Implement the core business logic of the tilt indicators
https://2degreesinvesting.github.io/tiltIndicator/
GNU General Public License v3.0
1 stars 1 forks source link

Create script in TiltIndicator package that does quick validation on input formats #519

Closed bobresink closed 1 year ago

maurolepore commented 1 year ago

Here are some examples of how we currently handle some kinds of errors:

library(tibble)
library(dplyr, warn.conflicts = FALSE)
library(readr, warn.conflicts = FALSE)
library(tiltIndicator)
library(tiltToyData)
packageVersion("tiltIndicator")
#> [1] '0.0.0.9094'

options(readr.show_col_types = FALSE)

companies <- read_csv(toy_emissions_profile_any_companies())
products <- read_csv(toy_emissions_profile_products())

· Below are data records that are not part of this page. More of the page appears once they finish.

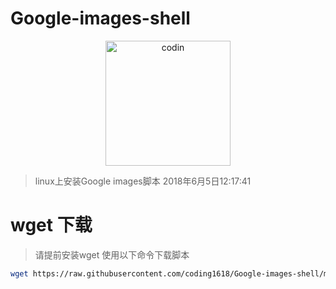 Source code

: # Google-images-shell
<p align="center">
  <a  href="https://wpa.qq.com/msgrd?v=3&uin=2420498526&site=qq&menu=yes" target="_blank" >
   <img alt="codin"  height="200" width="200"src="https://q.qlogo.cn/headimg_dl?dst_uin=2420498526&spec=640&img_type=jpg" >
  </a>
</p>

>linux上安装Google images脚本
>2018年6月5日12:17:41



wget 下载
=========
>请提前安装wget
>使用以下命令下载脚本
```bash
wget https://raw.githubusercontent.com/coding1618/Google-images-shell/master/Google_images.sh
```
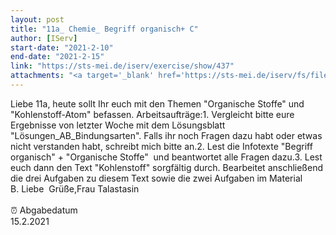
 ```yaml
---
layout: post
title: "11a_ Chemie_ Begriff organisch+ C"
author: [IServ]
start-date: "2021-2-10"
end-date: "2021-2-15"
link: "https://sts-mei.de/iserv/exercise/show/437"
attachments: "<a target='_blank' href='https://sts-mei.de/iserv/fs/file/exercise-dl/6437/Infotexte_Begriff%20organisch+%20oganische%20Stoffe.pdf'>Infotexte_Begriff_organisch+_oganische_Stoffe.pdf</a><br> <a target='_blank' href='https://sts-mei.de/iserv/fs/file/exercise-dl/6436/Kohlenstoff.pdf'>Kohlenstoff.pdf</a><br> <a target='_blank' href='https://sts-mei.de/iserv/fs/file/exercise-dl/6435/L%C3%B6sungen_AB_Bindungsarten.doc'>L%C3%B6sungen_AB_Bindungsarten.doc</a><br> <a target='_blank' href='https://sts-mei.de/iserv/fs/file/exercise-dl/7836/Organische-%20und%20anorganische%20Stoffe%20-%20Dominik%20Gralka.pdf'>Organische-_und_anorganische_Stoffe_-_Dominik_Gralka.pdf</a><br> "
---
```

Liebe 11a, heute sollt Ihr euch mit den Themen "Organische Stoffe" und "Kohlenstoff-Atom" befassen. Arbeitsaufträge:1. Vergleicht bitte eure Ergebnisse von letzter Woche mit dem Lösungsblatt "Lösungen_AB_Bindungsarten". Falls ihr noch Fragen dazu habt oder etwas nicht verstanden habt, schreibt mich bitte an.2. Lest die Infotexte "Begriff organisch" + "Organische Stoffe"  und beantwortet alle Fragen dazu.3. Lest euch dann den Text "Kohlenstoff" sorgfältig durch. Bearbeitet anschließend die drei Aufgaben zu diesem Text sowie die zwei Aufgaben im Material B. Liebe  Grüße,Frau Talastasin<br><br> ⏰ Abgabedatum <br>15.2.2021
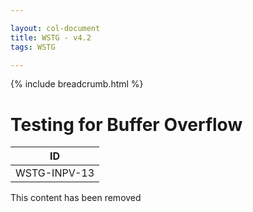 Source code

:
 ```yaml
---

layout: col-document
title: WSTG - v4.2
tags: WSTG

---
```


{% include breadcrumb.html %}
# Testing for Buffer Overflow

|ID          |
|------------|
|WSTG-INPV-13|

This content has been removed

If any dataset lacks crucial columns, you get an error

companies_lacks_column <- companies |> select(-company_id)
try(
  companies_lacks_column |> emissions_profile(products)
)
#> Error in map(.x, .f, ..., .progress = .progress) : ℹ In index: 1.
#> Caused by error in `check_matches_name()`:
#> ! The data lacks a column matching the pattern 'company_id'.
#> ℹ Are you using the correct data?

products_lacks_column <- products |> select(-ends_with("uuid"))
try(
  companies |> emissions_profile(products_lacks_column)
)
#> Error in left_join(companies, data, by = aka("uid"), relationship = "many-to-many") : 
#>   Join columns in `y` must be present in the data.
#> ✖ Problem with `activity_uuid_product_uuid`.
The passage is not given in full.